#### YOUR INSTRUCTIONS
Once every line in the data below has been checked for "wifi", give the number of lines that hold it, and only that.
(INPUT RECORDS begins)
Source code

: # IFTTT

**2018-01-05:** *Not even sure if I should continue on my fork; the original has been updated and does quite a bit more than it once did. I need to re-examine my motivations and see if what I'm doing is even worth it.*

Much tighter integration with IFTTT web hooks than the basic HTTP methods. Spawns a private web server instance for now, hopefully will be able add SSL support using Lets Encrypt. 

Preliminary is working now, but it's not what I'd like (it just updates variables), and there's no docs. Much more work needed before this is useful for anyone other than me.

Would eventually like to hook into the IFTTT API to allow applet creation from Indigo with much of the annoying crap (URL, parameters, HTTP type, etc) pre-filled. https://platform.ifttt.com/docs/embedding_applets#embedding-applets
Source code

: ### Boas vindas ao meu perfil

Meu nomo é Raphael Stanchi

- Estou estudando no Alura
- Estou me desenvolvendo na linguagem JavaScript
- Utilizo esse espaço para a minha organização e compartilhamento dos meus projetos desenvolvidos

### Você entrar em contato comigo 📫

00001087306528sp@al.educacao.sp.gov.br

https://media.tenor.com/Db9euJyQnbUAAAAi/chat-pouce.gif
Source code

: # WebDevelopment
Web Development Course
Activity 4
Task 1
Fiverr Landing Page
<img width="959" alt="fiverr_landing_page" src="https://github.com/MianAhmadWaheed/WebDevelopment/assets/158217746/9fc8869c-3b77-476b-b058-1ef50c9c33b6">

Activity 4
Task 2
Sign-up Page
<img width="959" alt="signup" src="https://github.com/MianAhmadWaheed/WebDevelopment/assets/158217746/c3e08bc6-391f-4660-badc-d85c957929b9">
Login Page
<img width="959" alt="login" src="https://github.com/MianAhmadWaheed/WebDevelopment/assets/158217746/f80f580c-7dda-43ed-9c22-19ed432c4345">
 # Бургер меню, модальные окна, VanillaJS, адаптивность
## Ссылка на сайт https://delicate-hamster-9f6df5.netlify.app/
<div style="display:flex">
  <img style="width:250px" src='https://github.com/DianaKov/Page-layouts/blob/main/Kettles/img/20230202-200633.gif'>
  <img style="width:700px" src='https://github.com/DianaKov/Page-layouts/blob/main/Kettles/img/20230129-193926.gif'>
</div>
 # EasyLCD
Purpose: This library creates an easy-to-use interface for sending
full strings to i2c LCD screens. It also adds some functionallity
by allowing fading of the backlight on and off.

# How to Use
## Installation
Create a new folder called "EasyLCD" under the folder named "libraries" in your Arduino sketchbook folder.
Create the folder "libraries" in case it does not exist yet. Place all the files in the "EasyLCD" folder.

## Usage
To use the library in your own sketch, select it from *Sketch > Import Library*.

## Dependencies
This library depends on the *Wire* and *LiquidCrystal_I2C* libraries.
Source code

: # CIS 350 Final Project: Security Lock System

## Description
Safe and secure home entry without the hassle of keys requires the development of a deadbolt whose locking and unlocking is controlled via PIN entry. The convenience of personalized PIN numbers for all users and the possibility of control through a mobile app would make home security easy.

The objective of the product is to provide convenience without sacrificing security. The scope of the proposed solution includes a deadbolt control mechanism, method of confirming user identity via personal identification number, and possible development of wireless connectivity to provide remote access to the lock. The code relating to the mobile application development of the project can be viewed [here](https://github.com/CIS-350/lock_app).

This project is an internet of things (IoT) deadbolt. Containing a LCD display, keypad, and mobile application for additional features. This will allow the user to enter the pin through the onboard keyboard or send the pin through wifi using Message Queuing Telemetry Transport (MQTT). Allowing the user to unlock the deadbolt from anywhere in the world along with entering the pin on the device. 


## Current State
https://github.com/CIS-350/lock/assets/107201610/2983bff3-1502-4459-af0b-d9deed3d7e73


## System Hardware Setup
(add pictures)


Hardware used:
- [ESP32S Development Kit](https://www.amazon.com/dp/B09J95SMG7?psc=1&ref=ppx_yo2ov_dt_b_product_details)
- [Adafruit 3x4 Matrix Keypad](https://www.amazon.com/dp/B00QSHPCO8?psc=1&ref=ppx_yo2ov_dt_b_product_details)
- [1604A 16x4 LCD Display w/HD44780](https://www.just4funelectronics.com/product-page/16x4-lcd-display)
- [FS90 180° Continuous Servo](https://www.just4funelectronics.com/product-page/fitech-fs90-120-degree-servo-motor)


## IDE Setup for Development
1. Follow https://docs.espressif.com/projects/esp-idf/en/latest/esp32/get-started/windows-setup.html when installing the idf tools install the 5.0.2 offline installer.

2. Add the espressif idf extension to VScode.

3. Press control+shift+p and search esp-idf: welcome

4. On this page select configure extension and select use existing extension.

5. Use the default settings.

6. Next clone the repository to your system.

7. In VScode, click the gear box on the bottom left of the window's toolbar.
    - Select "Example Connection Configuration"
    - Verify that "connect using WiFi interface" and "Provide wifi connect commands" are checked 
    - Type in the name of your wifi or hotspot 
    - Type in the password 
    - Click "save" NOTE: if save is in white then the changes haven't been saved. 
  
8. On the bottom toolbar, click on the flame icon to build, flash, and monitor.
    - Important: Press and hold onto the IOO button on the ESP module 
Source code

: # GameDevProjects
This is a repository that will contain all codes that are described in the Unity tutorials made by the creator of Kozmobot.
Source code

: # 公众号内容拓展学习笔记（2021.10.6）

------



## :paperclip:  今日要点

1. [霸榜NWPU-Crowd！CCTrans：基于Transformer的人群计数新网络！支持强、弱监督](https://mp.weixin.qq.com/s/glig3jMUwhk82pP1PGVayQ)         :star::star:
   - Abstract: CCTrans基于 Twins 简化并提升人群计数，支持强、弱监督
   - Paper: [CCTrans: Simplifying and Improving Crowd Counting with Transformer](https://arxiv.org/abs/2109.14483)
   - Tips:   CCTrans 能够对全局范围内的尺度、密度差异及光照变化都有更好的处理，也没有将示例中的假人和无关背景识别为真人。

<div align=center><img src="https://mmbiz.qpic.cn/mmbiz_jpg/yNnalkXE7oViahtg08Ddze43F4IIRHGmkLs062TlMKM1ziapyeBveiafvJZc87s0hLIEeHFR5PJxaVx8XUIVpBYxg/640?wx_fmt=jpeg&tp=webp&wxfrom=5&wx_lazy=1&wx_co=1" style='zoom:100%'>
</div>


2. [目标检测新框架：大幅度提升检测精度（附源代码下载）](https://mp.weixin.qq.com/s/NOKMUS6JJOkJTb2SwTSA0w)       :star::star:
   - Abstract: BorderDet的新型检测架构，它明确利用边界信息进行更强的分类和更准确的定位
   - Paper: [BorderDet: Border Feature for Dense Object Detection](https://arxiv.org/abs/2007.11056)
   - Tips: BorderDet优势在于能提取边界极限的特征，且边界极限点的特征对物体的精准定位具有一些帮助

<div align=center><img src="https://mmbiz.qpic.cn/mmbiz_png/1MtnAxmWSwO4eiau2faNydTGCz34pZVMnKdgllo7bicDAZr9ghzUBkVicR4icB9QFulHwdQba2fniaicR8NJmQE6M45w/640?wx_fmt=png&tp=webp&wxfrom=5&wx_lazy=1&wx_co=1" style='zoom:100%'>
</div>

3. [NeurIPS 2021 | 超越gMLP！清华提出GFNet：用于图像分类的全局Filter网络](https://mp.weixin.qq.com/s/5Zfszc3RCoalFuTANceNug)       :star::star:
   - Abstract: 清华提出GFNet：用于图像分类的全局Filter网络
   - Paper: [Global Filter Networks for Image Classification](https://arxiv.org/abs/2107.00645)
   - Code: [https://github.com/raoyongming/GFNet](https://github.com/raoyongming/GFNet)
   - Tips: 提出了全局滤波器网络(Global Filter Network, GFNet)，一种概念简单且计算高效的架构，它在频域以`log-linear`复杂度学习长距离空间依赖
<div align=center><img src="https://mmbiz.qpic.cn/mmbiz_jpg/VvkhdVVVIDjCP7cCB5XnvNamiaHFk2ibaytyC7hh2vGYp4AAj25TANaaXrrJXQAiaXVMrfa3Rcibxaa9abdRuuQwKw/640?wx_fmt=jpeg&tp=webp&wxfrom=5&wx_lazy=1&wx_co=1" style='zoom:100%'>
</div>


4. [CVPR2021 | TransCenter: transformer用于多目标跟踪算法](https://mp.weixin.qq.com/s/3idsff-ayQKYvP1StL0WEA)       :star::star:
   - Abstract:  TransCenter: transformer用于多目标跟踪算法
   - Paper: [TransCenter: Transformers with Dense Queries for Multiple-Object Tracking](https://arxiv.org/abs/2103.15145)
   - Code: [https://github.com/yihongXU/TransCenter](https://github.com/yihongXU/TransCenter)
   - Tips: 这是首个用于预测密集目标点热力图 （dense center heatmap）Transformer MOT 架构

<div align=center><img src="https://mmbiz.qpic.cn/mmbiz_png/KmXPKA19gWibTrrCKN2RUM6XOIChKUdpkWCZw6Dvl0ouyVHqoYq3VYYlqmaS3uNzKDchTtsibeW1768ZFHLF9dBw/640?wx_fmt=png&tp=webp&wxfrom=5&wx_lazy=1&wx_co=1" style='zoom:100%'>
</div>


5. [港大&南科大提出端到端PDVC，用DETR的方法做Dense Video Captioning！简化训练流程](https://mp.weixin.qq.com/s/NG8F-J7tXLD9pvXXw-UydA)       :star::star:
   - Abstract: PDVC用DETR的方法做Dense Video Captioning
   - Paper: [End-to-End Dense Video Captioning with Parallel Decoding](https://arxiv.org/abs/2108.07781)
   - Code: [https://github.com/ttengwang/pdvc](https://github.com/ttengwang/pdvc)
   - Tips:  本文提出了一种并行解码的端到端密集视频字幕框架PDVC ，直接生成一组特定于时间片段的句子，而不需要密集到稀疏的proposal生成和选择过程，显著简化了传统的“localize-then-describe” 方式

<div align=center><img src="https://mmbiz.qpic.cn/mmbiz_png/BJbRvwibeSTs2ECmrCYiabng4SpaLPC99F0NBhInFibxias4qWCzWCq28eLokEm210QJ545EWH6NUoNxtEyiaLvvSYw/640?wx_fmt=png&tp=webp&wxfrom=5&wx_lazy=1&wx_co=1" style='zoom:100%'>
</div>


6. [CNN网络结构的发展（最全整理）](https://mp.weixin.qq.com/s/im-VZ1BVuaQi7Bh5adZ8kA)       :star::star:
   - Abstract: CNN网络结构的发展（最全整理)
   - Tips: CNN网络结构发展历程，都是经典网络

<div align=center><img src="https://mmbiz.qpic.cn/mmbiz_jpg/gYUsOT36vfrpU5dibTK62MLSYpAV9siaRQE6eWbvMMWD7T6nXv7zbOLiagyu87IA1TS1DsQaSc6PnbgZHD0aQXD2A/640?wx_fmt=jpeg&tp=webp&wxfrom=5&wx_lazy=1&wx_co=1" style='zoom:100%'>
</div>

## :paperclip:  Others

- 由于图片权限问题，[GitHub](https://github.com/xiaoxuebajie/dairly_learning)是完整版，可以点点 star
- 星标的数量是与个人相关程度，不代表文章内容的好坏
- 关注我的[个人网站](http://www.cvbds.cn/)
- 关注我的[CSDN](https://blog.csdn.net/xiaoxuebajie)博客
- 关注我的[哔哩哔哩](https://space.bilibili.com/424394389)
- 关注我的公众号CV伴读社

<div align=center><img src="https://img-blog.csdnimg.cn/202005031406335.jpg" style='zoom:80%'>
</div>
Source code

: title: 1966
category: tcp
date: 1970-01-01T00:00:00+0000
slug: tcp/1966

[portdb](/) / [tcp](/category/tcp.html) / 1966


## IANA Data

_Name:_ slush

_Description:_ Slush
(INPUT RECORDS ends)
#### REPLY
3